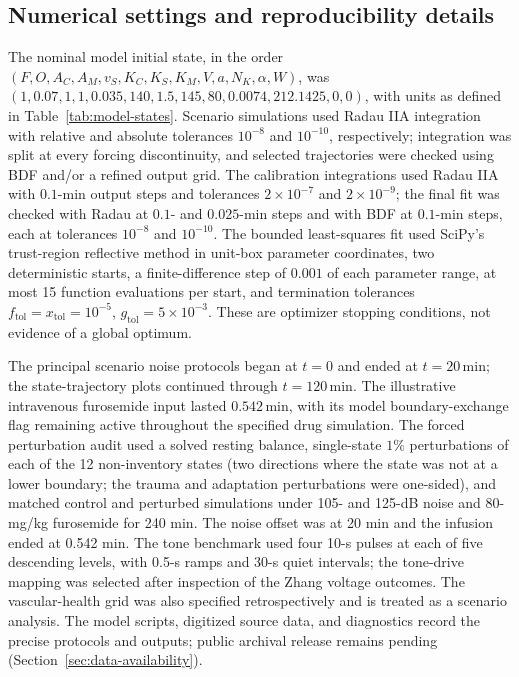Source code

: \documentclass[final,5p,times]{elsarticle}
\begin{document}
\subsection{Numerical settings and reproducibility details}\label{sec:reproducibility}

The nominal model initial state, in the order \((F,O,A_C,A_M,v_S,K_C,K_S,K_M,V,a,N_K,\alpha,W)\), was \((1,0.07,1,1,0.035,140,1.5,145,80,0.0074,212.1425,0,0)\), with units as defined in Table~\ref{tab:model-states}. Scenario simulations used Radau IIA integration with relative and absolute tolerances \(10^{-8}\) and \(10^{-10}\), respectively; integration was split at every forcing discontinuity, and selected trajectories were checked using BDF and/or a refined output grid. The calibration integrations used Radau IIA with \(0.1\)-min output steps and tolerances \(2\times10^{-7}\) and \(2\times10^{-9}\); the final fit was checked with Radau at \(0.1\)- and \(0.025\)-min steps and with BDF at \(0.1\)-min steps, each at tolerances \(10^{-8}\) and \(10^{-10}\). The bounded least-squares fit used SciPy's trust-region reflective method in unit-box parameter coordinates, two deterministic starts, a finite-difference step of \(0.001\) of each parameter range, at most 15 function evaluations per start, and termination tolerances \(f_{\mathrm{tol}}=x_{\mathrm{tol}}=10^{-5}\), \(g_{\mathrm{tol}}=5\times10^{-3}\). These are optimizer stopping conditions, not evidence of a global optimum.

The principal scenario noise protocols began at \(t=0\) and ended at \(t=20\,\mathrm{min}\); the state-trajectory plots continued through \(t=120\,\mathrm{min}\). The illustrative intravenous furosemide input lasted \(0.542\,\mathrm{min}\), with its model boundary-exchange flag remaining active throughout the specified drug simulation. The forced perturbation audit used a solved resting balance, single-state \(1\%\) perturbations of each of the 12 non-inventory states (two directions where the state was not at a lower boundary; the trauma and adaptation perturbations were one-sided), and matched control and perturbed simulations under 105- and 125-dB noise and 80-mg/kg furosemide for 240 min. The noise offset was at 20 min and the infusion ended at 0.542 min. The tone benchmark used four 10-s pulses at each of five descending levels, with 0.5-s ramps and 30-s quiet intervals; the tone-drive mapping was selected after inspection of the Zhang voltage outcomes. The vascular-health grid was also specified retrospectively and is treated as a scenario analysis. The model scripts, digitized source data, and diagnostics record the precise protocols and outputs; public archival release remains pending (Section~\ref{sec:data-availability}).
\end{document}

**Task directions**
Output the line containing "The principal scenario" and all lines after it to the end of the records, exactly as given.

**Exercise response**
The principal scenario noise protocols began at \(t=0\) and ended at \(t=20\,\mathrm{min}\); the state-trajectory plots continued through \(t=120\,\mathrm{min}\). The illustrative intravenous furosemide input lasted \(0.542\,\mathrm{min}\), with its model boundary-exchange flag remaining active throughout the specified drug simulation. The forced perturbation audit used a solved resting balance, single-state \(1\%\) perturbations of each of the 12 non-inventory states (two directions where the state was not at a lower boundary; the trauma and adaptation perturbations were one-sided), and matched control and perturbed simulations under 105- and 125-dB noise and 80-mg/kg furosemide for 240 min. The noise offset was at 20 min and the infusion ended at 0.542 min. The tone benchmark used four 10-s pulses at each of five descending levels, with 0.5-s ramps and 30-s quiet intervals; the tone-drive mapping was selected after inspection of the Zhang voltage outcomes. The vascular-health grid was also specified retrospectively and is treated as a scenario analysis. The model scripts, digitized source data, and diagnostics record the precise protocols and outputs; public archival release remains pending (Section~\ref{sec:data-availability}).
\end{document}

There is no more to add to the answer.